Obama described a nation that has made progress, ending long wars in Afghanistan and Iraq while clearing away “the rubble” of the recession, but one that still needs additional help to prosper. He declared that the state of the union is stronger, but not strong.

“It is our generation’s task, then, to reignite the true engine of America’s economic growth – a rising, thriving middle class,” he said.

“It is our unfinished task to restore the basic bargain that built this country – the idea that if you work hard and meet your responsibilities, you can get ahead, no matter where you come from, no matter what you look like, or who you love. It is our unfinished task to make sure that this government works on behalf of the many, and not just the few; that it encourages free enterprise, rewards individual initiative, and opens the doors of opportunity to every child across this great nation of ours,” he said.

He proposed raising the minimum wage from $7.25 to $9 an hour. He recommended spending $65 billion on road, bridge and building repairs. He unveiled a plan to save eligible homeowners $3,000 annually by refinancing at lower interest rates.

Obama starts his second term with a stubbornly high unemployment rate – higher for women and blacks than when he first took office – falling consumer confidence and a mounting deficit as he faces often uncooperative lawmakers on Capitol Hill. He insisted that Democrats and Republicans put aside their differences and take action, mostly immediately to find an alternative to looming across-the-board budget cuts that could harm the economy in weeks.

Tens of millions watched the address, delivered to a joint session of Congress. The applause mostly fell along partisan lines with House Speaker John Boehner, R-Ohio, sitting behind Obama often with a solemn expression while Vice President Joe Biden beside him stood to applaud.

Sen. Marco Rubio of Florida, a rising Republican star, offered his party’s response in English and Spanish. Rubio said the “free enterprise economy” will create jobs and, not as Obama has suggested, the collection and spending of new revenue.

“The idea that more taxes and more government spending is the best way to help hardworking middle-class taxpayers – that’s an old idea that’s failed every time it’s been tried,” he said. “More government isn’t going to help you get ahead. It’s going to hold you back. More government isn’t going to create more opportunities. It’s going to limit them.”

Obama spoke about other issues Tuesday – including rewriting the nation’s immigration laws and combating climate change – but mostly in the context of the economy.

There were few exceptions: Obama pressed anew for the most aggressive gun-control plan in generations. More than 100 victims and family members of victims – including some from Newtown, Conn., where 26 people were killed at an elementary school in December – were at the Capitol Tuesday. In the most emotional moment of the speech, he listed the locations of recent mass shootings – from Aurora, Colo., to Blacksburg, Va. – and said the gun victims and survivors deserve a vote. The room erupted in sustained applause.
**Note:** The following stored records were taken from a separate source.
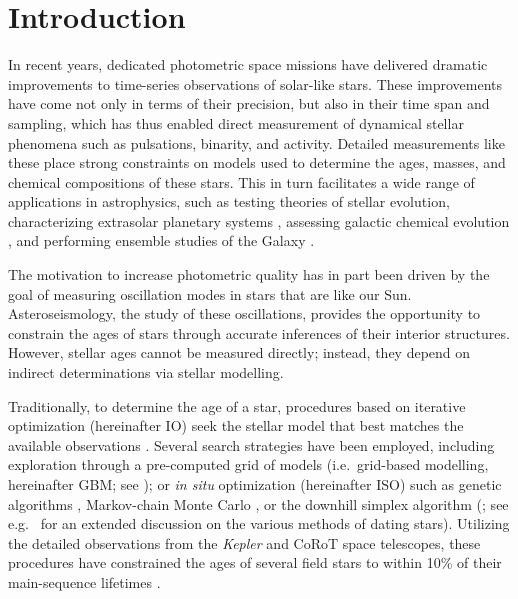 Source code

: \documentclass[manuscript,linenumbers]{aastex6}
\begin{document}


\section{Introduction}

In recent years, dedicated photometric space missions have delivered dramatic improvements to time-series observations of solar-like stars. These improvements have come not only in terms of their precision, but also in their time span and sampling, which has thus enabled direct measurement of dynamical stellar phenomena such as pulsations, binarity, and activity. Detailed measurements like these place strong constraints on models used to determine the ages, masses, and chemical compositions of these stars. This in turn facilitates a wide range of applications in astrophysics, such as testing theories of stellar evolution, characterizing extrasolar planetary systems \citep[e.g.][]{2015ApJ...799..170C, 2015MNRAS.452.2127S}, assessing galactic chemical evolution \citep[e.g.][]{2015ASSP...39..111C}, and performing ensemble studies of the Galaxy \citep[e.g.][]{2011Sci...332..213C, 2013MNRAS.429..423M, 2014ApJS..210....1C}. 

The motivation to increase photometric quality has in part been driven by the goal of measuring oscillation modes in stars that are like our Sun. Asteroseismology, the study of these oscillations, provides the opportunity to constrain the ages of stars through accurate inferences of their interior structures. However, stellar ages cannot be measured directly; instead, they depend on indirect determinations via stellar modelling. 

Traditionally, to determine the age of a star, procedures based on iterative optimization (hereinafter IO) seek the stellar model that best matches the available observations \citep{1994ApJ...427.1013B}. 
Several search strategies have been employed, including exploration through a pre-computed grid of models (i.e.\ grid-based modelling, hereinafter GBM; see \citealt{2011ApJ...730...63G, 2014ApJS..210....1C}); or \emph{in situ} optimization (hereinafter ISO) such as genetic algorithms \citep{2014ApJS..214...27M}, Markov-chain Monte Carlo \citep{2012MNRAS.427.1847B}, or the downhill simplex algorithm (\citealt{2013ApJS..208....4P}; see e.g.\ \citealt{2015MNRAS.452.2127S} for an extended discussion on the various methods of dating stars). Utilizing the detailed observations from the \emph{Kepler} and CoRoT space telescopes, these procedures have constrained the ages of several field stars to within 10\% of their main-sequence lifetimes \citep{2015MNRAS.452.2127S}. 
\end{document}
Obama is forming a nonpartisan commission to study changes in the voting system after Americans endured long lines and administrative problems at the polls in November.

He announced that by this time next year more than half the U.S. troops in Afghanistan – 34,000 – will have returned home as the Afghans take responsibility for security. He condemned North Korea for conducting its third nuclear test hours earlier, warning that it undermines regional stability, violates North Korea’s United Nations obligations and increases the risk of proliferation. He called for a reduction in nuclear weapons worldwide.

Obama will fly to Asheville, N.C., today to begin selling his plans to the nation. Later in the week, he will continue the campaign-style pitch with stops in Atlanta and Chicago.

“He’s going to take his press conference out to the country,” said Rep. Sander Levin of Michigan, the highest-ranking Democrat on the tax-writing House Ways and Means Committee. “The president learned from his first term, you need to have a major dialogue.”